Однако и выход Семена Лескова из духовного звания бил по его родным больнее: он отказывался от главного семейного достояния. Собственный приход, ради получения которого многие плели хитрейшие интриги, лишь бы жениться на поповне, Семену доставался даром, на травяном блюдечке их скромного села. Он же развернулся и пошел в другую сторону.
Впрочем, за ворота отчего дома Семен Лесков выходил не с одной котомкой за плечами и материными копейками, но и с багажом обширных знаний – не только по греческому, латыни, немецкому и богословию, но и по медицине, географии, основам землемерия, к тому же с закалившейся за время бурсацкого житья волей, воловьим терпением, звериной выносливостью. Это давало ощущение всесилия. Он всё мог! Он не побоялся самого страшного – отцовского проклятия.
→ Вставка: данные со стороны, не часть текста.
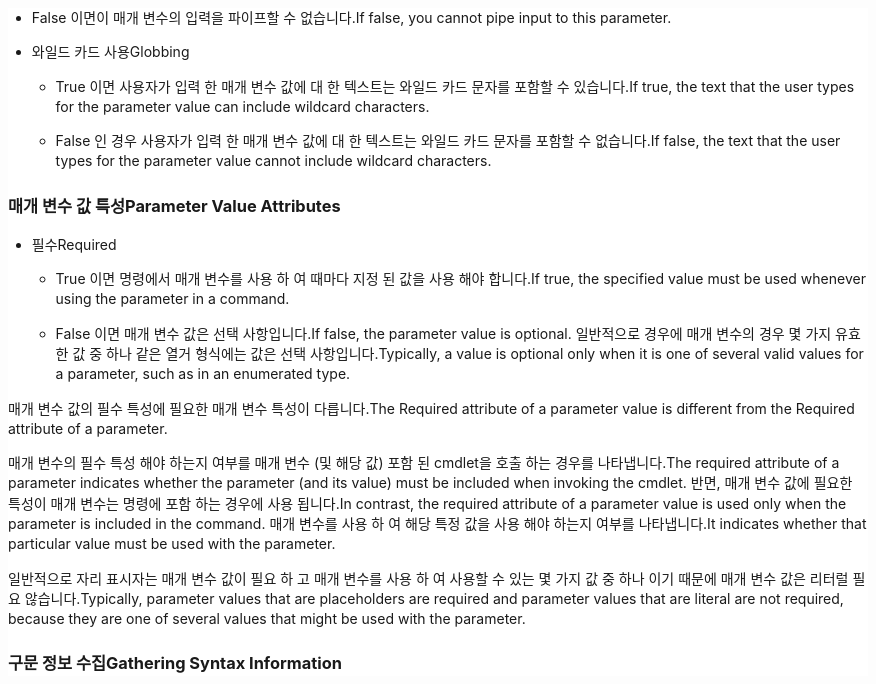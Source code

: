   - <span data-ttu-id="2a500-128">False 이면이 매개 변수의 입력을 파이프할 수 없습니다.</span><span class="sxs-lookup"><span data-stu-id="2a500-128">If false, you cannot pipe input to this parameter.</span></span>

- <span data-ttu-id="2a500-129">와일드 카드 사용</span><span class="sxs-lookup"><span data-stu-id="2a500-129">Globbing</span></span>

  - <span data-ttu-id="2a500-130">True 이면 사용자가 입력 한 매개 변수 값에 대 한 텍스트는 와일드 카드 문자를 포함할 수 있습니다.</span><span class="sxs-lookup"><span data-stu-id="2a500-130">If true, the text that the user types for the parameter value can include wildcard characters.</span></span>

  - <span data-ttu-id="2a500-131">False 인 경우 사용자가 입력 한 매개 변수 값에 대 한 텍스트는 와일드 카드 문자를 포함할 수 없습니다.</span><span class="sxs-lookup"><span data-stu-id="2a500-131">If false, the text that the user types for the parameter value cannot include wildcard characters.</span></span>

### <a name="parameter-value-attributes"></a><span data-ttu-id="2a500-132">매개 변수 값 특성</span><span class="sxs-lookup"><span data-stu-id="2a500-132">Parameter Value Attributes</span></span>

- <span data-ttu-id="2a500-133">필수</span><span class="sxs-lookup"><span data-stu-id="2a500-133">Required</span></span>

  - <span data-ttu-id="2a500-134">True 이면 명령에서 매개 변수를 사용 하 여 때마다 지정 된 값을 사용 해야 합니다.</span><span class="sxs-lookup"><span data-stu-id="2a500-134">If true, the specified value must be used whenever using the parameter in a command.</span></span>

  - <span data-ttu-id="2a500-135">False 이면 매개 변수 값은 선택 사항입니다.</span><span class="sxs-lookup"><span data-stu-id="2a500-135">If false, the parameter value is optional.</span></span> <span data-ttu-id="2a500-136">일반적으로 경우에 매개 변수의 경우 몇 가지 유효한 값 중 하나 같은 열거 형식에는 값은 선택 사항입니다.</span><span class="sxs-lookup"><span data-stu-id="2a500-136">Typically, a value is optional only when it is one of several valid values for a parameter, such as in an enumerated type.</span></span>

<span data-ttu-id="2a500-137">매개 변수 값의 필수 특성에 필요한 매개 변수 특성이 다릅니다.</span><span class="sxs-lookup"><span data-stu-id="2a500-137">The Required attribute of a parameter value is different from the Required attribute of a parameter.</span></span>

<span data-ttu-id="2a500-138">매개 변수의 필수 특성 해야 하는지 여부를 매개 변수 (및 해당 값) 포함 된 cmdlet을 호출 하는 경우를 나타냅니다.</span><span class="sxs-lookup"><span data-stu-id="2a500-138">The required attribute of a parameter indicates whether the parameter (and its value) must be included when invoking the cmdlet.</span></span> <span data-ttu-id="2a500-139">반면, 매개 변수 값에 필요한 특성이 매개 변수는 명령에 포함 하는 경우에 사용 됩니다.</span><span class="sxs-lookup"><span data-stu-id="2a500-139">In contrast, the required attribute of a parameter value is used only when the parameter is included in the command.</span></span> <span data-ttu-id="2a500-140">매개 변수를 사용 하 여 해당 특정 값을 사용 해야 하는지 여부를 나타냅니다.</span><span class="sxs-lookup"><span data-stu-id="2a500-140">It indicates whether that particular value must be used with the parameter.</span></span>

<span data-ttu-id="2a500-141">일반적으로 자리 표시자는 매개 변수 값이 필요 하 고 매개 변수를 사용 하 여 사용할 수 있는 몇 가지 값 중 하나 이기 때문에 매개 변수 값은 리터럴 필요 않습니다.</span><span class="sxs-lookup"><span data-stu-id="2a500-141">Typically, parameter values that are placeholders are required and parameter values that are literal are not required, because they are one of several values that might be used with the parameter.</span></span>

### <a name="gathering-syntax-information"></a><span data-ttu-id="2a500-142">구문 정보 수집</span><span class="sxs-lookup"><span data-stu-id="2a500-142">Gathering Syntax Information</span></span>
Не учел Семен Дмитриевич одного: отпечаток, который оставила на нем бурса, всегда будет сквозить в его повадках, манере говорить, слушать, мыслить и действовать. Как бы далеко ни отгребся он от своего сословия в житейском и карьерном плане, он навсегда остался «поповичем» [16].
В семинарии Семен Дмитриевич не утратил веры не только в себя, но и в Божий промысел, он по-прежнему был христианином, хотя и не совсем православным. Свой склад вероисповедания – почитание Христа, но не церковный обряд – Лесков-старший передал и сыну. Вот как пишет об этом сам Николай Семенович:
«Религиозность во мне была с детства, и притом довольно счастливая, то есть такая, какая рано начала во мне мирить веру с рассудком. Я думаю, что и тут многим обязан отцу. Матушка была тоже религиозна, но чисто церковным образом – она читала дома акафисты и каждое первое число служила молебны и наблюдала, какие это имеет последствия в обстоятельствах жизни. Отец ей не мешал верить, как она хочет, но сам ездил в церковь редко и не исполнял никаких обрядов, кроме исповеди и святого причастия, о котором я, однако, знал, что он думал. Кажется, что он “творил сие в его (Христа) воспоминание”. Ко всем прочим обрядам он относился с нетерпеливостью и, умирая, завещал “не служить по нему панихид”. Вообще он не верил в адвокатуру ни живых, ни умерших и при желании матери ездить на поклонение чудотворным иконам и мощам относился ко всему этому пренебрежительно. Чудес не любил и разговоры о них считал пустыми и вредными, но подолгу маливался ночью перед греческого письма иконою Спаса Нерукотворенного и, гуляя, любил петь: “Помощник и покровитель” и “Волною морскою”. Он несомненно был верующий и христианин, но если бы его взять поэкзаменовать по катехизису Филарета, то едва ли можно было его признать православным, и он, я думаю, этого бы не испугался и не стал бы оспаривать»32.